Exxon Mobil Return on Capital Employed – Where are they making expenditures
ROE and ROIC – Note how to compute growth rates from ROE and Retention
Example of Return on Capital Employed (Return on Invested Capital) in Financial Analysis • The argument has been made that the best measure to evaluate management performance that is not distorted by leverage (as in the case of ROE) or has the problems of ROA is the return on invested capital.
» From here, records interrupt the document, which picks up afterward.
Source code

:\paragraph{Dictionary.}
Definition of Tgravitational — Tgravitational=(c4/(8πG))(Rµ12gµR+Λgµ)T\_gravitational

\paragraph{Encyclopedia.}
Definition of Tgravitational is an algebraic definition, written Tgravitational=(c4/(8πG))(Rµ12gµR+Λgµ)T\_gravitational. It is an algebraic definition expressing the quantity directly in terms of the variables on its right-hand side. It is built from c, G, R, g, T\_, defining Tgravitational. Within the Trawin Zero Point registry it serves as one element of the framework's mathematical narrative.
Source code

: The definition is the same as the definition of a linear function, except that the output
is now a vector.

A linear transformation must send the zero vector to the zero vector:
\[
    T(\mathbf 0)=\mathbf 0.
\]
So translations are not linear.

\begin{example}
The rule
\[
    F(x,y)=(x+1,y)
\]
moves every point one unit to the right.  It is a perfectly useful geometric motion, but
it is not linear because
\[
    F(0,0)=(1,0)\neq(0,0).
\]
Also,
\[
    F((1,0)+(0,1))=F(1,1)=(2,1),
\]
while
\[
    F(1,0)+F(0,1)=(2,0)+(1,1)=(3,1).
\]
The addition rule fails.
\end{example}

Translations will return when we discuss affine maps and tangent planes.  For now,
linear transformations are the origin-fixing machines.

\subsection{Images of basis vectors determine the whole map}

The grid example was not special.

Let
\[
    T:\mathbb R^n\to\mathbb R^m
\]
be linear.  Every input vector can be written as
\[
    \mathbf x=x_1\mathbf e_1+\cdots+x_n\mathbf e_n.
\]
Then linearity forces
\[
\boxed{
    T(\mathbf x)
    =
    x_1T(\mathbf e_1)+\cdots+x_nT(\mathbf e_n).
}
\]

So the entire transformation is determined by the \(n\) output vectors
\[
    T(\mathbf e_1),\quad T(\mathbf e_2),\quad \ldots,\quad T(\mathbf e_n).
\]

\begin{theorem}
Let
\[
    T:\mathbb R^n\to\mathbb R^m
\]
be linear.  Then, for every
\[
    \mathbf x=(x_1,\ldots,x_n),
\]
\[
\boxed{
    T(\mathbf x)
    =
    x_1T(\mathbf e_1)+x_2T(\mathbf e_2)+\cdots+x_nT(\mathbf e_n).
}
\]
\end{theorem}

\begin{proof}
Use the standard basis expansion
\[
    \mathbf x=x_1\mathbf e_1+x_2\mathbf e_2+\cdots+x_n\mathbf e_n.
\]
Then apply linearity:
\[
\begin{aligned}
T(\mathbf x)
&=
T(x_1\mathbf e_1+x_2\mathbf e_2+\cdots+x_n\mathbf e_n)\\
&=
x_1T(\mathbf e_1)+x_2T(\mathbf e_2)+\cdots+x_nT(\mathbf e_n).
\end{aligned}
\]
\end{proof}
An example of use of this ratio is in the Exxon Mobile Merger: • J.P. Morgan reviewed and analyzed the return on capital employed ("ROCE") of both Exxon and Mobil since 1993. J.P. Morgan observed that Exxon's ROCE has consistently been 2-3% above that of Mobil. • J.P. Morgan's analysis indicated that if Mobil were to be merged with Exxon, the combined entity's capital productivity would eventually be higher than the pro forma capital productivity of Exxon and Mobil. • J.P. Morgan indicated that it would be reasonable to assume that the benefits of this capital productivity increase would occur within three years of the closing of the merger.